**Brief**
Quote only the span from the first line of the entries to the line containing "Whereas declarations can", both ends kept. Leave every picture out.

**Pictures paired with source code**
··········

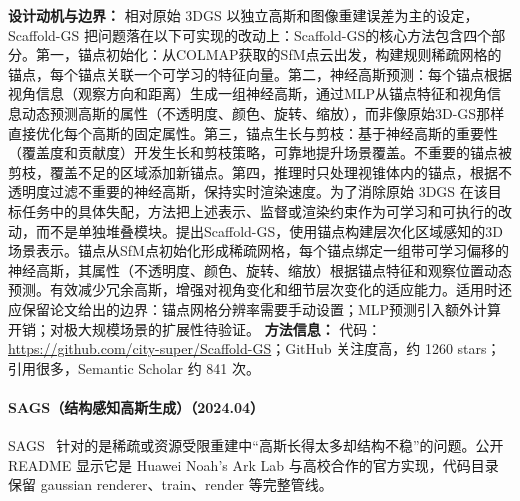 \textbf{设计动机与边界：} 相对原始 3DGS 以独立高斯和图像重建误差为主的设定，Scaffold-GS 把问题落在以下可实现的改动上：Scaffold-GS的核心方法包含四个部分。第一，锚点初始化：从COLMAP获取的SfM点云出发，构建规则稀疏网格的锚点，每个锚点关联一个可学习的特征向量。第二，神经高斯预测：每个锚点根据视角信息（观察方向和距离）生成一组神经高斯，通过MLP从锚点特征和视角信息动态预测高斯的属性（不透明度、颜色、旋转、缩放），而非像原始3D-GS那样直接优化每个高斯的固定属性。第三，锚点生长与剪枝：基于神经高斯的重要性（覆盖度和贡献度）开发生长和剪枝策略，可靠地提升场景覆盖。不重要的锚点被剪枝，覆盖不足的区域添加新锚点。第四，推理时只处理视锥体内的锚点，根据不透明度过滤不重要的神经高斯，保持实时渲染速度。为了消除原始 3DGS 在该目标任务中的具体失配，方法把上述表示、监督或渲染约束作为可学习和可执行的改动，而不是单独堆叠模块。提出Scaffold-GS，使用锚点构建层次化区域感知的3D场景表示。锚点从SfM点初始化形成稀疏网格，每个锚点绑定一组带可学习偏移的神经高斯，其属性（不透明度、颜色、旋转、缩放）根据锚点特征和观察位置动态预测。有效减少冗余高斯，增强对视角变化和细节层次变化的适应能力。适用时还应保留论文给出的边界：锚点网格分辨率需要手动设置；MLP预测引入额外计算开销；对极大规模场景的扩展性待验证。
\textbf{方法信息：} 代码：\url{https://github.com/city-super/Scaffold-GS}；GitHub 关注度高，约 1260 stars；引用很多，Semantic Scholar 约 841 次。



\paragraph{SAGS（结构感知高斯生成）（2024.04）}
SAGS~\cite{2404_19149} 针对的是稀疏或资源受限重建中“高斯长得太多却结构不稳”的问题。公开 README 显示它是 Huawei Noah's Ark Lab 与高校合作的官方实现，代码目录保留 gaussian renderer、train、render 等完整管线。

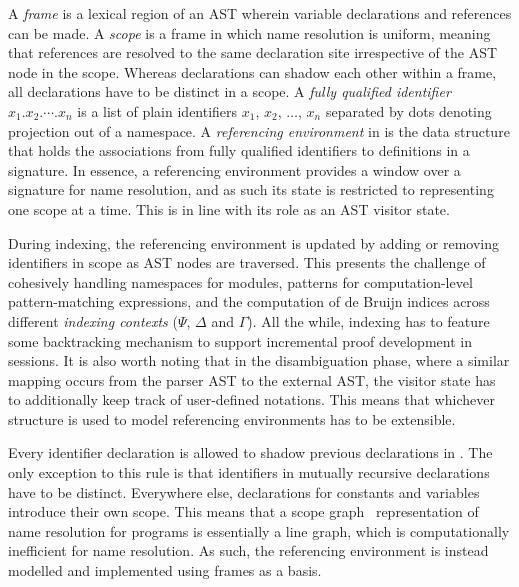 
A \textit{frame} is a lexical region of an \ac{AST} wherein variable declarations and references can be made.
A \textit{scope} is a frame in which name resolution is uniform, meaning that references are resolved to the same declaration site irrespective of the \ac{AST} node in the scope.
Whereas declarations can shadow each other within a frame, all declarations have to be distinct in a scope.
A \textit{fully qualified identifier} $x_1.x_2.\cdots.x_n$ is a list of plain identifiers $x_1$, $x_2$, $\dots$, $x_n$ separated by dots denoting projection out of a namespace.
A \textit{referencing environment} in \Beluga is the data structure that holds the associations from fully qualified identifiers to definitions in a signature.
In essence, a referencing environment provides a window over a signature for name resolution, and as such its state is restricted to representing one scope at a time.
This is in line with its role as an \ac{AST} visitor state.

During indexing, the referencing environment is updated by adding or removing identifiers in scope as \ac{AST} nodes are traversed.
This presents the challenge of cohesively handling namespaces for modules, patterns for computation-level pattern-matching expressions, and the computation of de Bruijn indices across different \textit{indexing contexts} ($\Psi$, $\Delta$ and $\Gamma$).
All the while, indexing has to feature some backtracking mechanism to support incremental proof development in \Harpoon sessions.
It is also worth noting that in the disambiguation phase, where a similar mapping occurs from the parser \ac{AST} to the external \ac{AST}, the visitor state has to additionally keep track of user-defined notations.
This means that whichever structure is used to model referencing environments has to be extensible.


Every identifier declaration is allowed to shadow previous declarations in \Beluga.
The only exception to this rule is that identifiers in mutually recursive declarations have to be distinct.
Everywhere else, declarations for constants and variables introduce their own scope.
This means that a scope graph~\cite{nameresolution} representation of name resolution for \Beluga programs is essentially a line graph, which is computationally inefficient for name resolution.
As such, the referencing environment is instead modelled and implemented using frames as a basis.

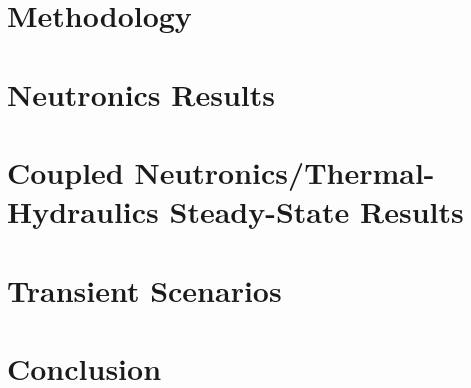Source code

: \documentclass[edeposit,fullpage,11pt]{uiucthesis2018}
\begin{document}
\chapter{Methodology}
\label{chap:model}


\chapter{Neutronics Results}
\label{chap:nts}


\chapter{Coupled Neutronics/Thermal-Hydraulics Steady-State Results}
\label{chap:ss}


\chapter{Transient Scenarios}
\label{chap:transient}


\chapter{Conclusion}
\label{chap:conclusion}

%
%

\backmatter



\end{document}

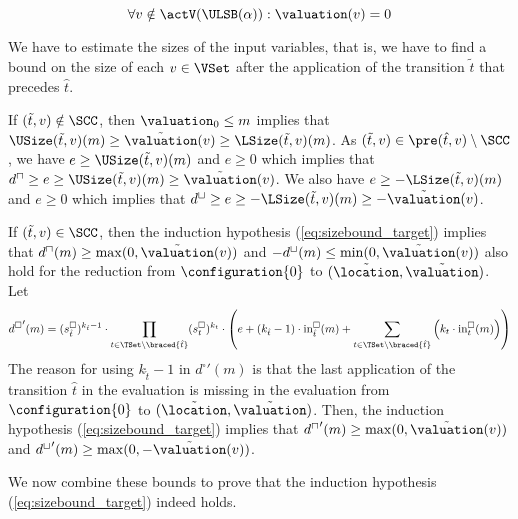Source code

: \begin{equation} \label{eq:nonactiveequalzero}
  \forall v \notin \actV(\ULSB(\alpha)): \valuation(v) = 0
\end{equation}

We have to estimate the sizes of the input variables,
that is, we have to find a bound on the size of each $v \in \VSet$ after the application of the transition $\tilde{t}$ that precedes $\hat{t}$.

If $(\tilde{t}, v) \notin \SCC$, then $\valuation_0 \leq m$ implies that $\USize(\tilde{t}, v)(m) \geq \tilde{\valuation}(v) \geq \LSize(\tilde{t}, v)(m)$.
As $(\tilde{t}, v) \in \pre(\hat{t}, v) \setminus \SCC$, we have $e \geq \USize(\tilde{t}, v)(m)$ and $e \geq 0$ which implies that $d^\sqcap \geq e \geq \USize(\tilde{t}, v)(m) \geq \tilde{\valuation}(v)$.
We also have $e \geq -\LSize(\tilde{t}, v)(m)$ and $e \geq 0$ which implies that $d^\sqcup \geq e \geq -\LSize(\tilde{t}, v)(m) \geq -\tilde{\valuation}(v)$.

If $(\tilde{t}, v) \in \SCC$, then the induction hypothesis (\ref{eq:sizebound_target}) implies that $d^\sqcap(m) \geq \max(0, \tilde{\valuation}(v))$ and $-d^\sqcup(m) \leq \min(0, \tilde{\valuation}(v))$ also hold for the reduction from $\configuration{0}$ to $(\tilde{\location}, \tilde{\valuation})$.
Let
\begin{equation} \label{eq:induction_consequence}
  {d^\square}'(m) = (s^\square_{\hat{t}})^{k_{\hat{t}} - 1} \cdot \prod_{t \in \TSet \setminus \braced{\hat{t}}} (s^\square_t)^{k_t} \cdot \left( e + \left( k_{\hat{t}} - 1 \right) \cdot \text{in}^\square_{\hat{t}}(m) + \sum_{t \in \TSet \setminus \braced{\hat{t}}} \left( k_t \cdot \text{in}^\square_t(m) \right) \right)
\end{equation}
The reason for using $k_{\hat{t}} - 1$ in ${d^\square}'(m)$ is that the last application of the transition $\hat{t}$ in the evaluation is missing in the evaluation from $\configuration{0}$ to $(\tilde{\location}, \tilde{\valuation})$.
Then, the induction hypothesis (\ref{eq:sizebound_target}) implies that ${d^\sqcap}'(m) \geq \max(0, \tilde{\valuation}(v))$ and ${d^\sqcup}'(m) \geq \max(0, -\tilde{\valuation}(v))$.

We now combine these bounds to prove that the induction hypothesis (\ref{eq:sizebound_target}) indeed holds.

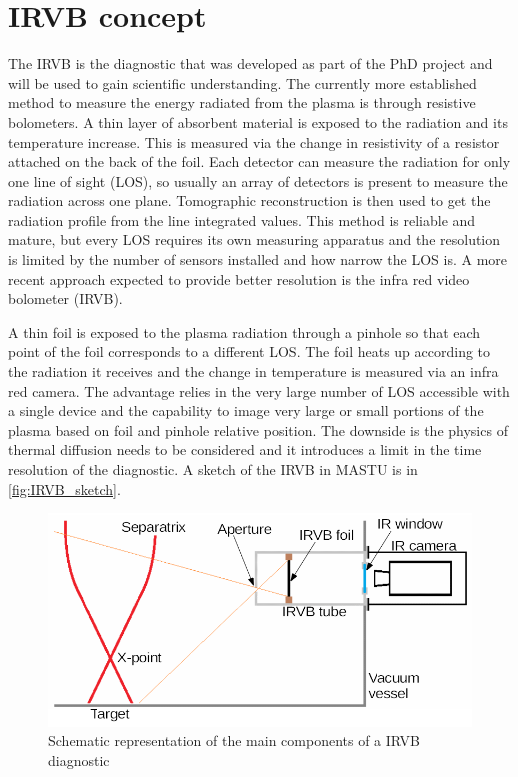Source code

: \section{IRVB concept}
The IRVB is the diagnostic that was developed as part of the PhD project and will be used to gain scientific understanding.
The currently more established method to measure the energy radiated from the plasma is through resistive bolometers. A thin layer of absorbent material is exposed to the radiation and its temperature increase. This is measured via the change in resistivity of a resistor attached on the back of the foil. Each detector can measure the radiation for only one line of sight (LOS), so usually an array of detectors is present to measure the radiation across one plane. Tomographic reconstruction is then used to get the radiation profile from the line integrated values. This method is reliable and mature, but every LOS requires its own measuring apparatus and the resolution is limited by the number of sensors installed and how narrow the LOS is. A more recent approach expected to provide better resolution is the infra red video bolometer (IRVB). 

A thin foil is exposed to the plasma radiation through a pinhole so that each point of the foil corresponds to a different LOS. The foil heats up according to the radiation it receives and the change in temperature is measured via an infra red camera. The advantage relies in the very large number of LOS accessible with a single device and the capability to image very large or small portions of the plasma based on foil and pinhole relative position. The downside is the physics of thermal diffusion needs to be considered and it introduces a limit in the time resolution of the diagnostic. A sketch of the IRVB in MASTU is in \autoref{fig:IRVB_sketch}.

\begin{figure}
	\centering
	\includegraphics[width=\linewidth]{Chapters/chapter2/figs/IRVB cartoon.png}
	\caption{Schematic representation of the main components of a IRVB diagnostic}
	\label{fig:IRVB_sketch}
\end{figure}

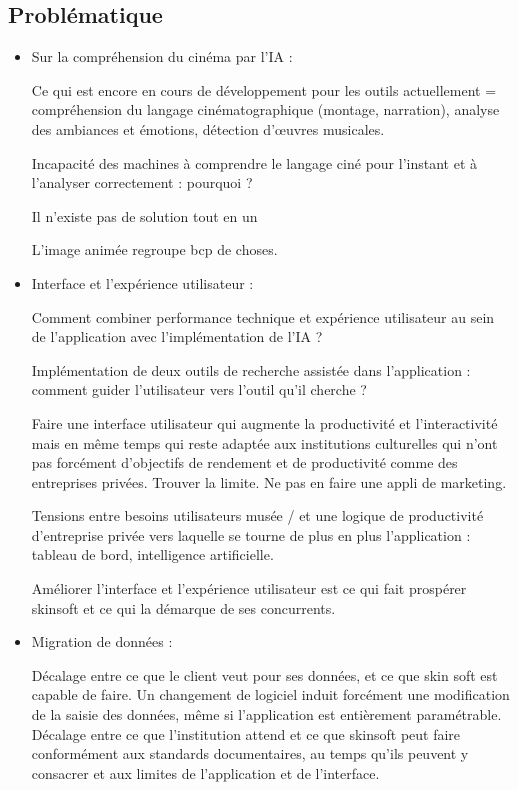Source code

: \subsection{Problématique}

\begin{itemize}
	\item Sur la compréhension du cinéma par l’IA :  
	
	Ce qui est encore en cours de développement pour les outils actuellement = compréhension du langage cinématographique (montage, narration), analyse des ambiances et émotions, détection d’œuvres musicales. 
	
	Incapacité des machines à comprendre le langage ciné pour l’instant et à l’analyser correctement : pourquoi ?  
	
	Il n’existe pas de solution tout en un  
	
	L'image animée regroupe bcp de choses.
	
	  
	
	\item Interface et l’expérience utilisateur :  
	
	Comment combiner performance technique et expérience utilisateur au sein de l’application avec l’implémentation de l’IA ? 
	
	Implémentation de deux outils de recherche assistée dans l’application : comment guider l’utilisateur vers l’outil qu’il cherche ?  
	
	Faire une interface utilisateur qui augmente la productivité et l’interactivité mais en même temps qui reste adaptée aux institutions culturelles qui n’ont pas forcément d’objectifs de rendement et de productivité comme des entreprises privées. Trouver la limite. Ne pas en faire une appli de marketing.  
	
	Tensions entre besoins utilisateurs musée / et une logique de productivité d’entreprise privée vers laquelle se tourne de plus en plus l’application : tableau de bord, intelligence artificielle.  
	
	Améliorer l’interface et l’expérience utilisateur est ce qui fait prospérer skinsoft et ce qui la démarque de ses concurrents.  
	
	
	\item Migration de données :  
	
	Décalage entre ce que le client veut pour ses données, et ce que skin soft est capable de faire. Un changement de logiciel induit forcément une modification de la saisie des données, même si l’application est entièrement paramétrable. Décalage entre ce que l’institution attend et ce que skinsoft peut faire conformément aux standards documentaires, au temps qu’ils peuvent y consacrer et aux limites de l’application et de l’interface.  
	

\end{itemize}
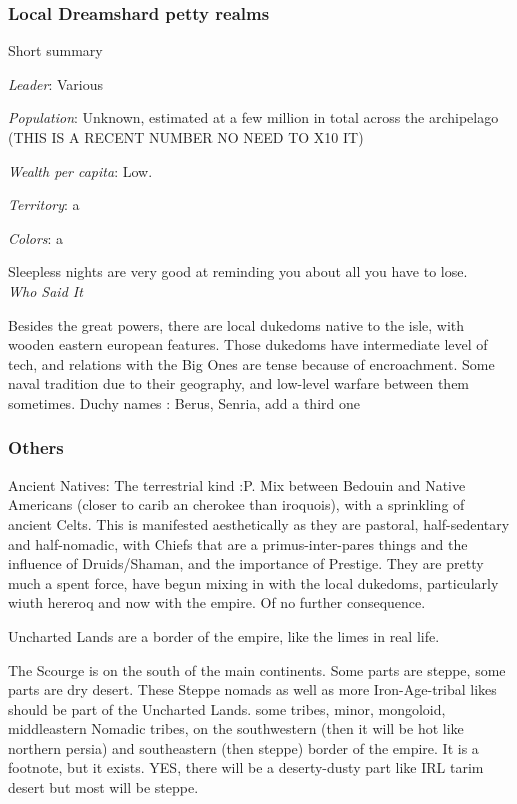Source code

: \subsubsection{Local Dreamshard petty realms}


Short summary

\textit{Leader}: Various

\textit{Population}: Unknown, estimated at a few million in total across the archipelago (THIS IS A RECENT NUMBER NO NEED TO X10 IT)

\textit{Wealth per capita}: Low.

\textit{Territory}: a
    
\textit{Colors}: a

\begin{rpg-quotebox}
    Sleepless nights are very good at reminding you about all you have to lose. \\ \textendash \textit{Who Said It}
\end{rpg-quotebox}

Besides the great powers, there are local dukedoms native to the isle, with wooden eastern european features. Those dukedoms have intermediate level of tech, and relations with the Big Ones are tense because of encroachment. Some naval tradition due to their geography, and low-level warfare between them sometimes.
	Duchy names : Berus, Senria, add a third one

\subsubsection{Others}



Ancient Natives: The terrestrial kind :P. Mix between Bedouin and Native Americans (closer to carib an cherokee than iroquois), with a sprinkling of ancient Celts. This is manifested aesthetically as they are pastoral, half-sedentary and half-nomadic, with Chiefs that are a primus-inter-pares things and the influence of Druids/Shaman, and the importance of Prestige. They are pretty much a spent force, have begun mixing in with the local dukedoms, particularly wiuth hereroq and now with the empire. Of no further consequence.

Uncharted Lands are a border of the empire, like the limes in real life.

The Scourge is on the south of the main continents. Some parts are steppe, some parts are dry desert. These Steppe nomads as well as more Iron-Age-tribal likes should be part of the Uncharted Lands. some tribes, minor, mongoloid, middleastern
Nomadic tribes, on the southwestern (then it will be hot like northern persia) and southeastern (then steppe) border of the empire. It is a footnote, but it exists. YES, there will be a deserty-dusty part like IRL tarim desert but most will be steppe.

··········

**Expected answer**
 \textbf{设计动机与边界：} 相对原始 3DGS 以独立高斯和图像重建误差为主的设定，Scaffold-GS 把问题落在以下可实现的改动上：Scaffold-GS的核心方法包含四个部分。第一，锚点初始化：从COLMAP获取的SfM点云出发，构建规则稀疏网格的锚点，每个锚点关联一个可学习的特征向量。第二，神经高斯预测：每个锚点根据视角信息（观察方向和距离）生成一组神经高斯，通过MLP从锚点特征和视角信息动态预测高斯的属性（不透明度、颜色、旋转、缩放），而非像原始3D-GS那样直接优化每个高斯的固定属性。第三，锚点生长与剪枝：基于神经高斯的重要性（覆盖度和贡献度）开发生长和剪枝策略，可靠地提升场景覆盖。不重要的锚点被剪枝，覆盖不足的区域添加新锚点。第四，推理时只处理视锥体内的锚点，根据不透明度过滤不重要的神经高斯，保持实时渲染速度。为了消除原始 3DGS 在该目标任务中的具体失配，方法把上述表示、监督或渲染约束作为可学习和可执行的改动，而不是单独堆叠模块。提出Scaffold-GS，使用锚点构建层次化区域感知的3D场景表示。锚点从SfM点初始化形成稀疏网格，每个锚点绑定一组带可学习偏移的神经高斯，其属性（不透明度、颜色、旋转、缩放）根据锚点特征和观察位置动态预测。有效减少冗余高斯，增强对视角变化和细节层次变化的适应能力。适用时还应保留论文给出的边界：锚点网格分辨率需要手动设置；MLP预测引入额外计算开销；对极大规模场景的扩展性待验证。
\textbf{方法信息：} 代码：\url{https://github.com/city-super/Scaffold-GS}；GitHub 关注度高，约 1260 stars；引用很多，Semantic Scholar 约 841 次。



\paragraph{SAGS（结构感知高斯生成）（2024.04）}
SAGS~\cite{2404_19149} 针对的是稀疏或资源受限重建中“高斯长得太多却结构不稳”的问题。公开 README 显示它是 Huawei Noah's Ark Lab 与高校合作的官方实现，代码目录保留 gaussian renderer、train、render 等完整管线。

A \textit{frame} is a lexical region of an \ac{AST} wherein variable declarations and references can be made.
A \textit{scope} is a frame in which name resolution is uniform, meaning that references are resolved to the same declaration site irrespective of the \ac{AST} node in the scope.
Whereas declarations can shadow each other within a frame, all declarations have to be distinct in a scope.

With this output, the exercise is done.